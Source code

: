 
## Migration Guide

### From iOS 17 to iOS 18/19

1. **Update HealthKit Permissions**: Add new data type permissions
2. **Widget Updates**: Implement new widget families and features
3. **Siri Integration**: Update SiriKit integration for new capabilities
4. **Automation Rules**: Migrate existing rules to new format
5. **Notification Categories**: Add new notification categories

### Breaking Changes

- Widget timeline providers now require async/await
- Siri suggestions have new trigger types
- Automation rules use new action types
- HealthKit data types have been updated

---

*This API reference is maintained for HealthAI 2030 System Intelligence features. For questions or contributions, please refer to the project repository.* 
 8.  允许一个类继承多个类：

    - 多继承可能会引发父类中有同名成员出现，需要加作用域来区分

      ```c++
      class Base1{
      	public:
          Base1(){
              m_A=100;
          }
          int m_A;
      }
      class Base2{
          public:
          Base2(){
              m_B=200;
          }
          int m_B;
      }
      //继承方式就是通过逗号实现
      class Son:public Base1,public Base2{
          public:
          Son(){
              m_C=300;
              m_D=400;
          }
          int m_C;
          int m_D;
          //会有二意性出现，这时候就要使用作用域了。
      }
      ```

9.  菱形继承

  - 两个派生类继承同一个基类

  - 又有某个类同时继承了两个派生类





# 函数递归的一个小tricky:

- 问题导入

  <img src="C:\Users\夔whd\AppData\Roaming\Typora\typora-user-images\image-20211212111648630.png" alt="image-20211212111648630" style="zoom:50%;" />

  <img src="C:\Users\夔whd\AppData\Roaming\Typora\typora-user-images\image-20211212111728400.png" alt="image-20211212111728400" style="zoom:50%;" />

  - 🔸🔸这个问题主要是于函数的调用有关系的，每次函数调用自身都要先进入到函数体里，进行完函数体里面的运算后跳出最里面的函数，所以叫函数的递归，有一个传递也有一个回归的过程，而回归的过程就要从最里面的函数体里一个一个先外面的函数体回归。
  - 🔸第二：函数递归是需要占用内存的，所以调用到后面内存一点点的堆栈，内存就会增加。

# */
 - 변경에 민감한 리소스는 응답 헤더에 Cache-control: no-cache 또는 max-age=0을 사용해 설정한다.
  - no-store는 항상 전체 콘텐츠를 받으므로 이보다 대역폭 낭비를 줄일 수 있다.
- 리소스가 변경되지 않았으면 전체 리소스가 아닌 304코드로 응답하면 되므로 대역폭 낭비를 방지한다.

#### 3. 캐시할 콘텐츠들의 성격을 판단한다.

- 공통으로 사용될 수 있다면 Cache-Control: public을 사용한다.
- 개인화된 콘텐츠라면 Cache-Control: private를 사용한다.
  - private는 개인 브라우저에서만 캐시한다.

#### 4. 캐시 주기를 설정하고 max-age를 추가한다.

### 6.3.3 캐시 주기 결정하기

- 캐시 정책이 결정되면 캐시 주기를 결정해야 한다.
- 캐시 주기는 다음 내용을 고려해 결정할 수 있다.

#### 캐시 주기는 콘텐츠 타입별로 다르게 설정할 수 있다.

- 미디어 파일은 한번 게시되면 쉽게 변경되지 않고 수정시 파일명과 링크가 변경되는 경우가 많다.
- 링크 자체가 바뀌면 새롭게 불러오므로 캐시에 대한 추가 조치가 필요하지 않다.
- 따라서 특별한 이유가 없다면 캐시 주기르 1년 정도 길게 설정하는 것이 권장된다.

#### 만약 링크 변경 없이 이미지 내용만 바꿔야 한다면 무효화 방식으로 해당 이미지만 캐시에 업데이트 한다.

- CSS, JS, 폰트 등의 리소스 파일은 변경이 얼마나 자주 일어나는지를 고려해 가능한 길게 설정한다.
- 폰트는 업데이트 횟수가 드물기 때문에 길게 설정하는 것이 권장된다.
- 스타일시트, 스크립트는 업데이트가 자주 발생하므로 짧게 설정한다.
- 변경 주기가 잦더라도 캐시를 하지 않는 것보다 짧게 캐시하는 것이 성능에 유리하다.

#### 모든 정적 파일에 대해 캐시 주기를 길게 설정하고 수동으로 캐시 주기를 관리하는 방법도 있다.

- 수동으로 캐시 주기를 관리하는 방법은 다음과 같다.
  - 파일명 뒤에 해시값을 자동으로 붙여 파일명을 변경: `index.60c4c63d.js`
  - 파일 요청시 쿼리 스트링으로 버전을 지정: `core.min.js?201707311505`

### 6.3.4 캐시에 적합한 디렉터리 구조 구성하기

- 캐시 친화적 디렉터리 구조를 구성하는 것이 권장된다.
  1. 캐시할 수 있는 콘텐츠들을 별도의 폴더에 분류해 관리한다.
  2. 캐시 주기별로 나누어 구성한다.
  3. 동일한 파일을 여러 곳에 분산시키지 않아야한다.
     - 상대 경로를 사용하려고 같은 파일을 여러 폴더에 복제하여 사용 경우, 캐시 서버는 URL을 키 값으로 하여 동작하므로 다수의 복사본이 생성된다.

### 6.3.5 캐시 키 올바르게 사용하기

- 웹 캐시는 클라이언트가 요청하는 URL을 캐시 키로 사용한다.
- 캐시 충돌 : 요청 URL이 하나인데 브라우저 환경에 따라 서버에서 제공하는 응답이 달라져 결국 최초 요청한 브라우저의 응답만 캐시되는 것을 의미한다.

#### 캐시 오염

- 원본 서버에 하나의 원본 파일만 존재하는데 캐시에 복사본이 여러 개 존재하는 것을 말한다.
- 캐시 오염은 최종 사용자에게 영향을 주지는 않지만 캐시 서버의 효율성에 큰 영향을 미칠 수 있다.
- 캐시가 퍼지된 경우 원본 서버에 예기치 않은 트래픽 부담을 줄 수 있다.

-=-=-=-=-

**Task goal**
The records above are to be printed out again exactly, without omission.

**Result of this exercise**
Source code

: 
## Migration Guide

### From iOS 17 to iOS 18/19

1. **Update HealthKit Permissions**: Add new data type permissions
2. **Widget Updates**: Implement new widget families and features
3. **Siri Integration**: Update SiriKit integration for new capabilities
4. **Automation Rules**: Migrate existing rules to new format
5. **Notification Categories**: Add new notification categories

### Breaking Changes

- Widget timeline providers now require async/await
- Siri suggestions have new trigger types
- Automation rules use new action types
- HealthKit data types have been updated

---

*This API reference is maintained for HealthAI 2030 System Intelligence features. For questions or contributions, please refer to the project repository.* 
 8.  允许一个类继承多个类：

    - 多继承可能会引发父类中有同名成员出现，需要加作用域来区分

      ```c++
      class Base1{
      	public:
          Base1(){
              m_A=100;
          }
          int m_A;
      }
      class Base2{
          public:
          Base2(){
              m_B=200;
          }
          int m_B;
      }
      //继承方式就是通过逗号实现
      class Son:public Base1,public Base2{
          public:
          Son(){
              m_C=300;
              m_D=400;
          }
          int m_C;
          int m_D;
          //会有二意性出现，这时候就要使用作用域了。
      }
      ```

9.  菱形继承

  - 两个派生类继承同一个基类

  - 又有某个类同时继承了两个派生类





# 函数递归的一个小tricky:

- 问题导入

  <img src="C:\Users\夔whd\AppData\Roaming\Typora\typora-user-images\image-20211212111648630.png" alt="image-20211212111648630" style="zoom:50%;" />

  <img src="C:\Users\夔whd\AppData\Roaming\Typora\typora-user-images\image-20211212111728400.png" alt="image-20211212111728400" style="zoom:50%;" />

  - 🔸🔸这个问题主要是于函数的调用有关系的，每次函数调用自身都要先进入到函数体里，进行完函数体里面的运算后跳出最里面的函数，所以叫函数的递归，有一个传递也有一个回归的过程，而回归的过程就要从最里面的函数体里一个一个先外面的函数体回归。
  - 🔸第二：函数递归是需要占用内存的，所以调用到后面内存一点点的堆栈，内存就会增加。

# */
 - 변경에 민감한 리소스는 응답 헤더에 Cache-control: no-cache 또는 max-age=0을 사용해 설정한다.
  - no-store는 항상 전체 콘텐츠를 받으므로 이보다 대역폭 낭비를 줄일 수 있다.
- 리소스가 변경되지 않았으면 전체 리소스가 아닌 304코드로 응답하면 되므로 대역폭 낭비를 방지한다.

#### 3. 캐시할 콘텐츠들의 성격을 판단한다.

- 공통으로 사용될 수 있다면 Cache-Control: public을 사용한다.
- 개인화된 콘텐츠라면 Cache-Control: private를 사용한다.
  - private는 개인 브라우저에서만 캐시한다.

#### 4. 캐시 주기를 설정하고 max-age를 추가한다.

### 6.3.3 캐시 주기 결정하기

- 캐시 정책이 결정되면 캐시 주기를 결정해야 한다.
- 캐시 주기는 다음 내용을 고려해 결정할 수 있다.

#### 캐시 주기는 콘텐츠 타입별로 다르게 설정할 수 있다.

- 미디어 파일은 한번 게시되면 쉽게 변경되지 않고 수정시 파일명과 링크가 변경되는 경우가 많다.
- 링크 자체가 바뀌면 새롭게 불러오므로 캐시에 대한 추가 조치가 필요하지 않다.
- 따라서 특별한 이유가 없다면 캐시 주기르 1년 정도 길게 설정하는 것이 권장된다.

#### 만약 링크 변경 없이 이미지 내용만 바꿔야 한다면 무효화 방식으로 해당 이미지만 캐시에 업데이트 한다.

- CSS, JS, 폰트 등의 리소스 파일은 변경이 얼마나 자주 일어나는지를 고려해 가능한 길게 설정한다.
- 폰트는 업데이트 횟수가 드물기 때문에 길게 설정하는 것이 권장된다.
- 스타일시트, 스크립트는 업데이트가 자주 발생하므로 짧게 설정한다.
- 변경 주기가 잦더라도 캐시를 하지 않는 것보다 짧게 캐시하는 것이 성능에 유리하다.

#### 모든 정적 파일에 대해 캐시 주기를 길게 설정하고 수동으로 캐시 주기를 관리하는 방법도 있다.

- 수동으로 캐시 주기를 관리하는 방법은 다음과 같다.
  - 파일명 뒤에 해시값을 자동으로 붙여 파일명을 변경: `index.60c4c63d.js`
  - 파일 요청시 쿼리 스트링으로 버전을 지정: `core.min.js?201707311505`

### 6.3.4 캐시에 적합한 디렉터리 구조 구성하기

- 캐시 친화적 디렉터리 구조를 구성하는 것이 권장된다.
  1. 캐시할 수 있는 콘텐츠들을 별도의 폴더에 분류해 관리한다.
  2. 캐시 주기별로 나누어 구성한다.
  3. 동일한 파일을 여러 곳에 분산시키지 않아야한다.
     - 상대 경로를 사용하려고 같은 파일을 여러 폴더에 복제하여 사용 경우, 캐시 서버는 URL을 키 값으로 하여 동작하므로 다수의 복사본이 생성된다.

### 6.3.5 캐시 키 올바르게 사용하기

- 웹 캐시는 클라이언트가 요청하는 URL을 캐시 키로 사용한다.
- 캐시 충돌 : 요청 URL이 하나인데 브라우저 환경에 따라 서버에서 제공하는 응답이 달라져 결국 최초 요청한 브라우저의 응답만 캐시되는 것을 의미한다.

#### 캐시 오염

- 원본 서버에 하나의 원본 파일만 존재하는데 캐시에 복사본이 여러 개 존재하는 것을 말한다.
- 캐시 오염은 최종 사용자에게 영향을 주지는 않지만 캐시 서버의 효율성에 큰 영향을 미칠 수 있다.
- 캐시가 퍼지된 경우 원본 서버에 예기치 않은 트래픽 부담을 줄 수 있다.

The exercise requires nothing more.